Problem requirements: Where the string "which" occurs in a line of the data below, that line should be copied.

[[ Supplied material open ]]

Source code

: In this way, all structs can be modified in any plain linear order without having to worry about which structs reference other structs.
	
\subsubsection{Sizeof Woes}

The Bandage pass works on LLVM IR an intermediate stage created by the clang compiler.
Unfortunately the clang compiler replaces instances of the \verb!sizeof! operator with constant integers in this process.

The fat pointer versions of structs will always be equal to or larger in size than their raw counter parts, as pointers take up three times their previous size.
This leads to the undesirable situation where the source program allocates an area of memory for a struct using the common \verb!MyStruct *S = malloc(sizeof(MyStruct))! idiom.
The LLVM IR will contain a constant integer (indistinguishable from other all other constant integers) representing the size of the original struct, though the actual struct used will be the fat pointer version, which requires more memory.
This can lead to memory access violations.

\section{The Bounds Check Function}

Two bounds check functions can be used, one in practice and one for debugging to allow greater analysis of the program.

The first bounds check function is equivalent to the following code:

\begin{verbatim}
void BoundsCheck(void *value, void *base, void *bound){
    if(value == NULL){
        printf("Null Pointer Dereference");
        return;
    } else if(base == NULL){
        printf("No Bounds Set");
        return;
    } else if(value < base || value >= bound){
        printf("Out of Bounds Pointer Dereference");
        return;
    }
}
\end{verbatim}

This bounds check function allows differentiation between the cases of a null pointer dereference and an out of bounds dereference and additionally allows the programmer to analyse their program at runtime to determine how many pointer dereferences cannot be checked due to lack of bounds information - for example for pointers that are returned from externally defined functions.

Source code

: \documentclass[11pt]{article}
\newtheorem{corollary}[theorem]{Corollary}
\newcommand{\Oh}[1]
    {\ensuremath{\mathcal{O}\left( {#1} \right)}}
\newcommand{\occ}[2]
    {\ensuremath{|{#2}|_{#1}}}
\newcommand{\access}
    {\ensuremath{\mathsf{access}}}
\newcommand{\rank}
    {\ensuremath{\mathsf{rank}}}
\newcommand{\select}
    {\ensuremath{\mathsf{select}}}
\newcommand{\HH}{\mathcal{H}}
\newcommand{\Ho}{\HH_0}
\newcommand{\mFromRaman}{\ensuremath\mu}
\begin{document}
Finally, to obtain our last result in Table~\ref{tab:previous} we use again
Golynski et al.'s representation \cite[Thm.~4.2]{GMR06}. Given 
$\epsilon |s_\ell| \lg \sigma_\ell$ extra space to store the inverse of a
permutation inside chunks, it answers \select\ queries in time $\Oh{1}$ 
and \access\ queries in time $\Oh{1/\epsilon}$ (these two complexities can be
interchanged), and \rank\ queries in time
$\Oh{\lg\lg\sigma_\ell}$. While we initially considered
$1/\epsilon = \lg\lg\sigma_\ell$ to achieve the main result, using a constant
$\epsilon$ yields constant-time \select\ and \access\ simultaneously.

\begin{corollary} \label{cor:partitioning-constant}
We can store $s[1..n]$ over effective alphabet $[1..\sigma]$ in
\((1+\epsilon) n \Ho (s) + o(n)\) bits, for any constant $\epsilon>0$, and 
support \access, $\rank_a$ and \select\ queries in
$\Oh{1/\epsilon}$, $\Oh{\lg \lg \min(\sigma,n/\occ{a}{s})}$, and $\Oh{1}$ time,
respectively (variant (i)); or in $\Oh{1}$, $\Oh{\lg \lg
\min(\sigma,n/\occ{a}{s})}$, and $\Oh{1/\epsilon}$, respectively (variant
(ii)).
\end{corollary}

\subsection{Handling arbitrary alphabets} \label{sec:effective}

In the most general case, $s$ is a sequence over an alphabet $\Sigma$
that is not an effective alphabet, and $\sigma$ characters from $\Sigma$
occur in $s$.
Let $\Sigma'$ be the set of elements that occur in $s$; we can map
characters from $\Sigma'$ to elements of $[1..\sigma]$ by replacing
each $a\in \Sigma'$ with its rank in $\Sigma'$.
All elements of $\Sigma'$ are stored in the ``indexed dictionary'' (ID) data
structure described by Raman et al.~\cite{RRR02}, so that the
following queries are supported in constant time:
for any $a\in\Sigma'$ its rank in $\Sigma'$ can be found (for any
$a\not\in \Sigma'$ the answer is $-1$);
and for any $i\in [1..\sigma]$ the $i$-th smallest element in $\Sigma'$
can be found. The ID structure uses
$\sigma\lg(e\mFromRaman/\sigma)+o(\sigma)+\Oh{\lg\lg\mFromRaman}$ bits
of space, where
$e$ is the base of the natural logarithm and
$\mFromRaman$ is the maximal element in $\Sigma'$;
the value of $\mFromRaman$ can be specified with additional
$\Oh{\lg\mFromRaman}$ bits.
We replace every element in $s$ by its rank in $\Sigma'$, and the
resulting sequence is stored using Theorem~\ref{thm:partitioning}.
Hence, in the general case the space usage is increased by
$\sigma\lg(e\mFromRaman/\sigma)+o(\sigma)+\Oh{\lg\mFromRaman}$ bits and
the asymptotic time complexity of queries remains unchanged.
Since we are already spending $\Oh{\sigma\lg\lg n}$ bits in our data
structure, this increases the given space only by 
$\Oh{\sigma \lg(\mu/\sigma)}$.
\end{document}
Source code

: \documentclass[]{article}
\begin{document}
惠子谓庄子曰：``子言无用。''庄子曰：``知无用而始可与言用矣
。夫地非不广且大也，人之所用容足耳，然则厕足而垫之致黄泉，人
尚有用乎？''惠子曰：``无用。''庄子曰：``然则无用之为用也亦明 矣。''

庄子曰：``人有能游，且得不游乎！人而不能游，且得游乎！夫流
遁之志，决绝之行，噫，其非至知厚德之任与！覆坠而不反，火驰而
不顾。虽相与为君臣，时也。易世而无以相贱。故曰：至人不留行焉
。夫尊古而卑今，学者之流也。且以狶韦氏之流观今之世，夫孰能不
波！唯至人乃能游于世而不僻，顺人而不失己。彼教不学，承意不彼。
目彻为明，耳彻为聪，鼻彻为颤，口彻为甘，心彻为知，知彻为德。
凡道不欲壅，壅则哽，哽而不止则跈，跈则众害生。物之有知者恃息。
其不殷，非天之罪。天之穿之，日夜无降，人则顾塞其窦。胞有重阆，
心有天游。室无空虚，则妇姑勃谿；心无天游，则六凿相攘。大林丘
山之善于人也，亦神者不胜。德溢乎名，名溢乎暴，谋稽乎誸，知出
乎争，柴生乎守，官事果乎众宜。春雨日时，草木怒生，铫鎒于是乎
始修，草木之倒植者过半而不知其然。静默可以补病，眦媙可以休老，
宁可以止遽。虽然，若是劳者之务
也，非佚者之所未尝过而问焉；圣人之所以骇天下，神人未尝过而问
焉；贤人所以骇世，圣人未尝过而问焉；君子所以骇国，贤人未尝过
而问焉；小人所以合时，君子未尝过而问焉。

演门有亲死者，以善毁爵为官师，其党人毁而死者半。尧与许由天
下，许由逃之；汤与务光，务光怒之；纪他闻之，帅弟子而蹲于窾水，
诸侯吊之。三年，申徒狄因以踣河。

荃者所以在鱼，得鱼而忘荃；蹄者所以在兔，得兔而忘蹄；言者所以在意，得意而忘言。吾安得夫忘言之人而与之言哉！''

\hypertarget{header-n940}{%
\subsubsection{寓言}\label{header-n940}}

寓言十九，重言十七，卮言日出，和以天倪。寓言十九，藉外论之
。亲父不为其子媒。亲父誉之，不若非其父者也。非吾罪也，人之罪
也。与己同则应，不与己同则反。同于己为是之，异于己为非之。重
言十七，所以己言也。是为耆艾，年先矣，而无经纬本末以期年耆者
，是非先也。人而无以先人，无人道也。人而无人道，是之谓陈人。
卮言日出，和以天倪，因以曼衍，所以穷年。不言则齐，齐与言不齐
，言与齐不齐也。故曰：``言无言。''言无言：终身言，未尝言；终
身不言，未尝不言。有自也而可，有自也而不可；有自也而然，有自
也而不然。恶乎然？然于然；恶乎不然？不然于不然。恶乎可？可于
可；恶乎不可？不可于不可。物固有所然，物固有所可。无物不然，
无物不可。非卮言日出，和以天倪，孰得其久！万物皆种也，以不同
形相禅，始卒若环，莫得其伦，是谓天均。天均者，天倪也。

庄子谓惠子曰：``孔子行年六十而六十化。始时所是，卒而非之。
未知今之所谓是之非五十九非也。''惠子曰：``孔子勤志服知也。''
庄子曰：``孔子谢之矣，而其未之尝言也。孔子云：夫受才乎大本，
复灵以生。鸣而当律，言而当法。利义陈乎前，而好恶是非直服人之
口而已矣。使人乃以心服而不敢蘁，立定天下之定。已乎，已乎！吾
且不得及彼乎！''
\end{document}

[[ Supplied material closed ]]

Solved problem:
: In this way, all structs can be modified in any plain linear order without having to worry about which structs reference other structs.
The LLVM IR will contain a constant integer (indistinguishable from other all other constant integers) representing the size of the original struct, though the actual struct used will be the fat pointer version, which requires more memory.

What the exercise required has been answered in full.